Université libre de Bruxelles (ULB), ULB Neuroscience Institute (UNI), Neuropsychology and Functional Neuroimaging Research Unit (UR2NF) at Centre de Recherches Cognition et Neurosciences (CRCN), Brussels, Belgium.
Imaging Neurosci (Camb). 2024 Jul 17;2. doi: 10.1162/imag_a_00231. eCollection 2024.
The oscillatory nature of intrinsic brain networks is largely taken for granted in the systems neuroscience community. However, the hypothesis that brain rhythms-and by extension transient bursting oscillations-underlie functional networks has not been demonstratedElectrophysiological measures of functional connectivity are indeed affected by the power bias, which may lead to artefactual observations of spectrally specific network couplings not genuinely driven by neural oscillations, bursting or not. We investigate this crucial question by introducing a unique combination of a rigorous mathematical analysis of the power bias in frequency-dependent amplitude connectivity with a neurobiologically informed model of cerebral background noise based on hidden Markov modeling of resting-state magnetoencephalography (MEG). We demonstrate that the power bias may be corrected by a suitable renormalization depending nonlinearly on the signal-to-noise ratio, with noise identified as non-bursting oscillations. Applying this correction preserves the spectral content of amplitude connectivity, definitely proving the importance of brain rhythms in intrinsic functional networks. Our demonstration highlights a dichotomy between spontaneous oscillatory bursts underlying network couplings and non-bursting oscillations acting as background noise but whose function remains unsettled.

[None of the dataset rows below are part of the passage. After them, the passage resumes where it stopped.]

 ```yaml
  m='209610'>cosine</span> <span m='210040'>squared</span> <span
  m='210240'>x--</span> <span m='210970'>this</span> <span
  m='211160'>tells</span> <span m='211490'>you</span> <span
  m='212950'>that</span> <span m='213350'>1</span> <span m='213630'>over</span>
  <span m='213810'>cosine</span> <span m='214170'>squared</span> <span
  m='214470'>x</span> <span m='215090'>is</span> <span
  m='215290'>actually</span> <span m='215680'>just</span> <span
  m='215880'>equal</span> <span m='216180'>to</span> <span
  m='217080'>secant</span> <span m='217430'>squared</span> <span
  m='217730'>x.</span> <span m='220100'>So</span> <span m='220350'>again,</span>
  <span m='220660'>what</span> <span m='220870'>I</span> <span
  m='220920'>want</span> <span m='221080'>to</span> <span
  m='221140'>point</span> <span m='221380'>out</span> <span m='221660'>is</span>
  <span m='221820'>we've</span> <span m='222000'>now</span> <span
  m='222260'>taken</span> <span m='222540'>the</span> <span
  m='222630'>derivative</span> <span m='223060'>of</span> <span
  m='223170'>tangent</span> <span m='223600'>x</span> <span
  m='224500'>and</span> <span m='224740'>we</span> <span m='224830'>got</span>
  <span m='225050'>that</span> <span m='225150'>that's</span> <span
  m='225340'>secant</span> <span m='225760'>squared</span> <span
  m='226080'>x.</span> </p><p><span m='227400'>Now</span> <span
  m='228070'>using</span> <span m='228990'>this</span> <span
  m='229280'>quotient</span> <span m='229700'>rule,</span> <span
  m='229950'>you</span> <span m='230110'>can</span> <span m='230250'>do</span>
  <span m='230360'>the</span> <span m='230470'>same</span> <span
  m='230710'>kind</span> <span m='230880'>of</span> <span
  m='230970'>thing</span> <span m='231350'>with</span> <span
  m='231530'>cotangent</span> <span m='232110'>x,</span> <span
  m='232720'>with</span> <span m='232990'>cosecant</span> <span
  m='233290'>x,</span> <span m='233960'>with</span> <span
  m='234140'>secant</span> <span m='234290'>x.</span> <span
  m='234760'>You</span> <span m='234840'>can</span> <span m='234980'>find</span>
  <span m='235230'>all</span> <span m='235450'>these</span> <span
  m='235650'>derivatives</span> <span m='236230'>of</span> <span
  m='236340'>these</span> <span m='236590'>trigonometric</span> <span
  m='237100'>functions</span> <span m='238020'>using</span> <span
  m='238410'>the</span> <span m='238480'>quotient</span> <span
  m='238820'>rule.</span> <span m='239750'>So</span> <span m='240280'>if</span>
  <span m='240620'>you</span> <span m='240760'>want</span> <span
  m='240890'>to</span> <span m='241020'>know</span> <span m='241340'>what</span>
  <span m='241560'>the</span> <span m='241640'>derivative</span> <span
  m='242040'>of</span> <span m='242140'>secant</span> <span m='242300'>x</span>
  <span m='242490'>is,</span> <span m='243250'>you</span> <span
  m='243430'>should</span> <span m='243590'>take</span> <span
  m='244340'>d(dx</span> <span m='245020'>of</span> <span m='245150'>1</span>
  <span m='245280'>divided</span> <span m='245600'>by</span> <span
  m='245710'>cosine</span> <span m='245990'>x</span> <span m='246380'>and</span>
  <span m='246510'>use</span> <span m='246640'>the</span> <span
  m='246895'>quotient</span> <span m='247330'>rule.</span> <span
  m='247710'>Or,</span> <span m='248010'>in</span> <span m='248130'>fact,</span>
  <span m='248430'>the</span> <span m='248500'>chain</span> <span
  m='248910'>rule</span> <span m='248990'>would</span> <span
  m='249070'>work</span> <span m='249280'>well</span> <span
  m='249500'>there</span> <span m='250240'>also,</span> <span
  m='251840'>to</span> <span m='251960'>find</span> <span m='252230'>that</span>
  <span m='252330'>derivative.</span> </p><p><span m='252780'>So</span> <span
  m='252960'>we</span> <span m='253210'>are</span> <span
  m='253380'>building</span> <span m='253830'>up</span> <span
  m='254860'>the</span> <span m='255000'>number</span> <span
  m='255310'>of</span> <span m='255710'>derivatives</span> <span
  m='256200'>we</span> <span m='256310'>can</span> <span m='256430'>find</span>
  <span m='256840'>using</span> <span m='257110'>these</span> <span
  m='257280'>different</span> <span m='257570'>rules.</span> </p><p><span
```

在系统神经科学界,大脑内在网络的振荡特性在很大程度上被视为理所当然。然而,大脑节律——进而扩展到瞬态爆发性振荡——构成功能网络的这一假设尚未得到证实。功能连接性的电生理测量确实会受到功率偏差的影响,这可能导致对并非真正由神经振荡(无论是否爆发)驱动的频谱特异性网络耦合进行人为观测。我们通过引入一种独特的组合来研究这个关键问题,即对频率依赖幅度连接性中的功率偏差进行严格数学分析,并结合基于静息态脑磁图(MEG)的隐马尔可夫模型的具有神经生物学依据的大脑背景噪声模型。我们证明,功率偏差可以通过一种合适的归一化来校正,这种归一化非线性地依赖于信噪比,其中噪声被识别为非爆发性振荡。应用这种校正可以保留幅度连接性的频谱内容,明确证明了大脑节律在内在功能网络中的重要性。我们的论证突出了网络耦合背后的自发振荡爆发与作为背景噪声但其功能仍未明确的非爆发性振荡之间的二分法。